Visit A. Lange & Söhne



*Official visit to A. Lange & Söhne manufactory in Dresden

*_On Tuesday, June 14, I will be visiting the A. Lange & Söhne manufactory in Dresden, and there will be a one hour questions and answers session with those in a position to know what they are talking about. If you would like me to ask any questions, please let me know by messaging me on the Forum._


----------



## Pun

Please post few photographs of white gold Saxonia 37 as well. Surprisingly it is nowhere on Internet. I intend to buy one if I like. Thanks


----------



## Pride

Ugh, I want the 37mm so bad. No more pictures?


----------



## TedPhatana

Hi there,

I was at the Lange boutique in NYC. Here are the bad iphone pics I took.


----------



## nicktanbt

Tried them both - I think the 37mm looks better and is more balanced vs the 40mm, especially when you flip it around to view the movement. Initially I had concerns that the 37mm might be too small for me (6.5" wrist), but after trying it on I decided 37mm was perfect for a dress watch. Being priced substantially lower than the 40mm with similar finishing quality is definitely a great plus too!


----------



## corn18

Where can I buy the 37mm in rose gold (201.033)? Can't find one on the interweb anywhere. I think this is the perfect dress watch and the price is remarkable for ALS. Tom


----------



## ScorpionRS

37 is perfect and timeless for a dress watch 

Sent from my ONEPLUS A3003 using Tapatalk


----------



## vanallard

37mm is big enough for most wrists, especially if you're going for the dressy, sleek look.


----------



## EDL77

37mm looks great!


----------



## Essthetix

38.5mm. And if they don't have that, go for the 37mm.


----------



## nicktanbt

Sent from my iPhone using Tapatalk


----------



## corn18

nicktanbt said:


> Sent from my iPhone using Tapatalk


Druel.... that's my grail watch.


----------



## JWNY

I would buy the 37mm in white gold


----------



## vercimber

Gorgeous.


----------



## nicktanbt

Thanks everyone - it is definitely a beautiful piece. I was concerned initially that it would wear too small but I like how it sits on my wrist the way I think a dress watch should.

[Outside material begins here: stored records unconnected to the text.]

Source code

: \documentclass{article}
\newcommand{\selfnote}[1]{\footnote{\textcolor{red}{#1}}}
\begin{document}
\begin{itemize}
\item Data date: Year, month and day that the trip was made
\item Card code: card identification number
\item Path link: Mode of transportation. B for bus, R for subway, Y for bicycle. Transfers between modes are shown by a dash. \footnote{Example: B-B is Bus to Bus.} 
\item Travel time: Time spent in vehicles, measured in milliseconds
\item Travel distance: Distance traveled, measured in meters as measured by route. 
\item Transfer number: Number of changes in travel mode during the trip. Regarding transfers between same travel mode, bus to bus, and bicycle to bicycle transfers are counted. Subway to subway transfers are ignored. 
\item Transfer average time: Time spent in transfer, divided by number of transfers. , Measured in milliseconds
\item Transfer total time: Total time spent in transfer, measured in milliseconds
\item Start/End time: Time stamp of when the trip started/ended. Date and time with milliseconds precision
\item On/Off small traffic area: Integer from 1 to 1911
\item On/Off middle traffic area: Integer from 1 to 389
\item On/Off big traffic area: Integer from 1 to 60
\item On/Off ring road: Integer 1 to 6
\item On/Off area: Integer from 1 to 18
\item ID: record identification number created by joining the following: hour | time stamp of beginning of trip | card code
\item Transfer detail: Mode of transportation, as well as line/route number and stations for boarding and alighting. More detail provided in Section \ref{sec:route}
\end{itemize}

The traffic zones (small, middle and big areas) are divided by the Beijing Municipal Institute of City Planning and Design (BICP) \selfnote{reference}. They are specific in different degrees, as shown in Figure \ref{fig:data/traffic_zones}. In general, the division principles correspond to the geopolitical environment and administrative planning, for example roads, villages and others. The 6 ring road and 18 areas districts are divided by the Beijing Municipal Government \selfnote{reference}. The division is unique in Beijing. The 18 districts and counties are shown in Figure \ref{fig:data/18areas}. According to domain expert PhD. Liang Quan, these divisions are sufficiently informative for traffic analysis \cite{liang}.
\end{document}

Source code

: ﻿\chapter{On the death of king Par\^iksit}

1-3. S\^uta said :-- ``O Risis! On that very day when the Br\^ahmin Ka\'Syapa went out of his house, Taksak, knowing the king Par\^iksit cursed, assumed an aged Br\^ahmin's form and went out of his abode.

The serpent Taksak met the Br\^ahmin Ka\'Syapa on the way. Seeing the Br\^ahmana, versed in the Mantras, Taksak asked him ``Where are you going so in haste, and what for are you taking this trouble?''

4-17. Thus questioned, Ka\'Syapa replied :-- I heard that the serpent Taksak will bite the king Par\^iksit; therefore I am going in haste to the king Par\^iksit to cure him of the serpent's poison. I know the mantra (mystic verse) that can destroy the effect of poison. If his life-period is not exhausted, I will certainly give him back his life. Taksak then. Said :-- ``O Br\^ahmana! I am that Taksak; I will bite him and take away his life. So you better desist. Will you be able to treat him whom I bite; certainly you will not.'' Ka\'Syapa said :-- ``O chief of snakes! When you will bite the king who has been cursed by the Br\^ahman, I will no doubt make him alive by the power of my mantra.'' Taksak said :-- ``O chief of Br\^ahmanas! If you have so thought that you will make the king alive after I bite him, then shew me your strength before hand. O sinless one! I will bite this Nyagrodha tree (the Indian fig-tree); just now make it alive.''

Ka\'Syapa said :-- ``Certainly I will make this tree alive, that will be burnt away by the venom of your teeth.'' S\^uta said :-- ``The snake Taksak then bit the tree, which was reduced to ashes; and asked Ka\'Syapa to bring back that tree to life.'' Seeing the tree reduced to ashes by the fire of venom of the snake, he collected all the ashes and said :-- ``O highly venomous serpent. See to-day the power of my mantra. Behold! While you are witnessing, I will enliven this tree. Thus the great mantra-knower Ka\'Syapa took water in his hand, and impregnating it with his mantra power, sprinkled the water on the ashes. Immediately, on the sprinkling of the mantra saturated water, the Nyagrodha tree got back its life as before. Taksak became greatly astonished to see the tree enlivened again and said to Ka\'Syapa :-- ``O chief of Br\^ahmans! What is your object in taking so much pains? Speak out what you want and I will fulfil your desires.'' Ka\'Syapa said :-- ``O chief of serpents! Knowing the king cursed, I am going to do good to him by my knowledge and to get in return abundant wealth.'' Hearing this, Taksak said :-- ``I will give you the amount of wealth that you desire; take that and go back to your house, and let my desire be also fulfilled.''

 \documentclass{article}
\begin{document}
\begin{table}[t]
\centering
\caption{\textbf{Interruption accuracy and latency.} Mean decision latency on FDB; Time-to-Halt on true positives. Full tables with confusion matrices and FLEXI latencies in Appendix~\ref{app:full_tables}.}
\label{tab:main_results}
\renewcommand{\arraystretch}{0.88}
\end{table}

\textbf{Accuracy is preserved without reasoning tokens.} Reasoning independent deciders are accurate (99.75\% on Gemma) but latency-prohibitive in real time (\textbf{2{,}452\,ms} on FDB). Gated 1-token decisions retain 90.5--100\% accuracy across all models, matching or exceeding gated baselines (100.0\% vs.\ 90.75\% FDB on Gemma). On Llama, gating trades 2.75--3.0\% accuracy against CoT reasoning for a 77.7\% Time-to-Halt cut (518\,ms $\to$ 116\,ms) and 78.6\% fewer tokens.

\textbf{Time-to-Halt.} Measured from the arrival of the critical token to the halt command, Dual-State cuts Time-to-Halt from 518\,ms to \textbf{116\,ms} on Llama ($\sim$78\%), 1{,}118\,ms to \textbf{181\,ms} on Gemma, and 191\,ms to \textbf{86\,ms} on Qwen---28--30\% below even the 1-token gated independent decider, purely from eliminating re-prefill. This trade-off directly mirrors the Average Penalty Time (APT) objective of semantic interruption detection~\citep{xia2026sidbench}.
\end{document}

Sent from my iPad using Tapatalk


----------



## Sheldon John Clark James

37 all the way!


----------



## MR CARDOSO

Sheldon John Clark James said:


> 37 all the way!


ditto.


----------



## Babka

I've only seen the 40mm in person and liked it a lot. I, personally, would go for that one. But congrats in advance


----------



## UnfortunateDateWindow

Another vote for 37. Having seen it in a boutique recently, I suspect the ultra-simplistic dial design would look a little too spaced out at 40mm.


----------



## aaroniusl

Vote for 37 too, saw the 40 before. The dial is abit too sparse for my liking.


----------



## sdwatchlvr

37 is classy


----------



## Stewpot

Another for 37mm. I always like to have the lugs fall a little short of the edge of my wrist, so from the top down you can see 5-10mm strap either side.


Sent from my Nokia 3210 using Tapatalk


----------



## MZhammer

The 40mm, especially without the stepped dial that the 1815 has, seems much too expansive. Go with the 37mm.


----------



## MR CARDOSO

corn18 said:


> Druel.... that's my grail watch.


likewise


----------



## ChrisMia

37 in white gold for me. Absolutely my grail watch. But then again I like smaller watches. In this particular instance though, I also think that the smaller diameter also results in the better-proportioned piece.


----------



## crappbag

Personally prefer smaller size watches. 37mm gets my vote.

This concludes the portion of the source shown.